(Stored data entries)
----------------------------------------

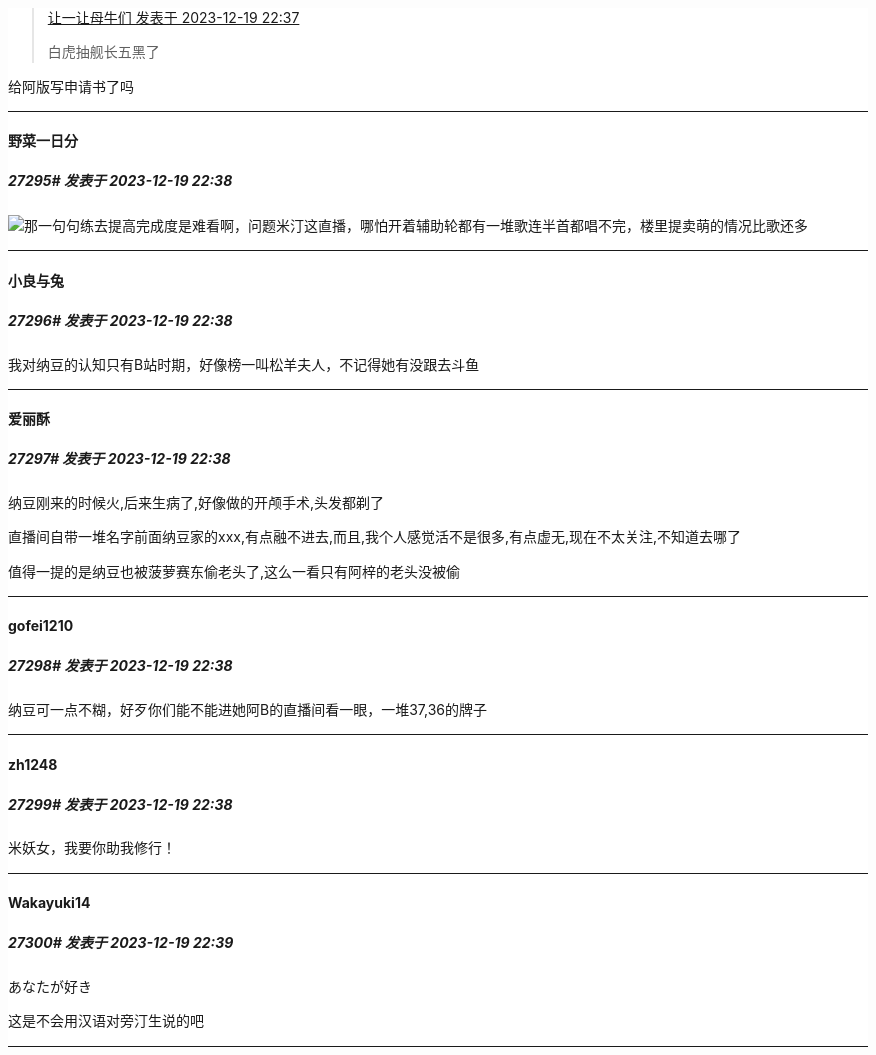 <blockquote><a href="httphttps://bbs.saraba1st.com/2b/forum.php?mod=redirect&amp;goto=findpost&amp;pid=63381168&amp;ptid=2162099" target="_blank">让一让母牛们 发表于 2023-12-19 22:37</a>

白虎抽舰长五黑了</blockquote>
给阿版写申请书了吗

*****

####  野菜一日分  
##### 27295#       发表于 2023-12-19 22:38

<img src="https://static.saraba1st.com/image/smiley/face2017/067.png" referrerpolicy="no-referrer">那一句句练去提高完成度是难看啊，问题米汀这直播，哪怕开着辅助轮都有一堆歌连半首都唱不完，楼里提卖萌的情况比歌还多

*****

####  小良与兔  
##### 27296#       发表于 2023-12-19 22:38

我对纳豆的认知只有B站时期，好像榜一叫松羊夫人，不记得她有没跟去斗鱼

*****

####  爱丽酥  
##### 27297#       发表于 2023-12-19 22:38

纳豆刚来的时候火,后来生病了,好像做的开颅手术,头发都剃了

直播间自带一堆名字前面纳豆家的xxx,有点融不进去,而且,我个人感觉活不是很多,有点虚无,现在不太关注,不知道去哪了

值得一提的是纳豆也被菠萝赛东偷老头了,这么一看只有阿梓的老头没被偷

*****

####  gofei1210  
##### 27298#       发表于 2023-12-19 22:38

纳豆可一点不糊，好歹你们能不能进她阿B的直播间看一眼，一堆37,36的牌子

*****

####  zh1248  
##### 27299#       发表于 2023-12-19 22:38

米妖女，我要你助我修行！

*****

####  Wakayuki14  
##### 27300#       发表于 2023-12-19 22:39

あなたが好き

这是不会用汉语对旁汀生说的吧


*****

----------------------------------------

▸ **What to do**: An exact copy of every record above is required, with all pictures omitted.

▸ **Result below**:
 <blockquote><a href="httphttps://bbs.saraba1st.com/2b/forum.php?mod=redirect&amp;goto=findpost&amp;pid=63381168&amp;ptid=2162099" target="_blank">让一让母牛们 发表于 2023-12-19 22:37</a>

白虎抽舰长五黑了</blockquote>
给阿版写申请书了吗

*****

####  野菜一日分  
##### 27295#       发表于 2023-12-19 22:38

<img src="https://static.saraba1st.com/image/smiley/face2017/067.png" referrerpolicy="no-referrer">那一句句练去提高完成度是难看啊，问题米汀这直播，哪怕开着辅助轮都有一堆歌连半首都唱不完，楼里提卖萌的情况比歌还多

*****

####  小良与兔  
##### 27296#       发表于 2023-12-19 22:38

我对纳豆的认知只有B站时期，好像榜一叫松羊夫人，不记得她有没跟去斗鱼

*****

####  爱丽酥  
##### 27297#       发表于 2023-12-19 22:38

纳豆刚来的时候火,后来生病了,好像做的开颅手术,头发都剃了

直播间自带一堆名字前面纳豆家的xxx,有点融不进去,而且,我个人感觉活不是很多,有点虚无,现在不太关注,不知道去哪了

值得一提的是纳豆也被菠萝赛东偷老头了,这么一看只有阿梓的老头没被偷

*****

####  gofei1210  
##### 27298#       发表于 2023-12-19 22:38

纳豆可一点不糊，好歹你们能不能进她阿B的直播间看一眼，一堆37,36的牌子

*****

####  zh1248  
##### 27299#       发表于 2023-12-19 22:38

米妖女，我要你助我修行！

*****

####  Wakayuki14  
##### 27300#       发表于 2023-12-19 22:39

あなたが好き

这是不会用汉语对旁汀生说的吧


*****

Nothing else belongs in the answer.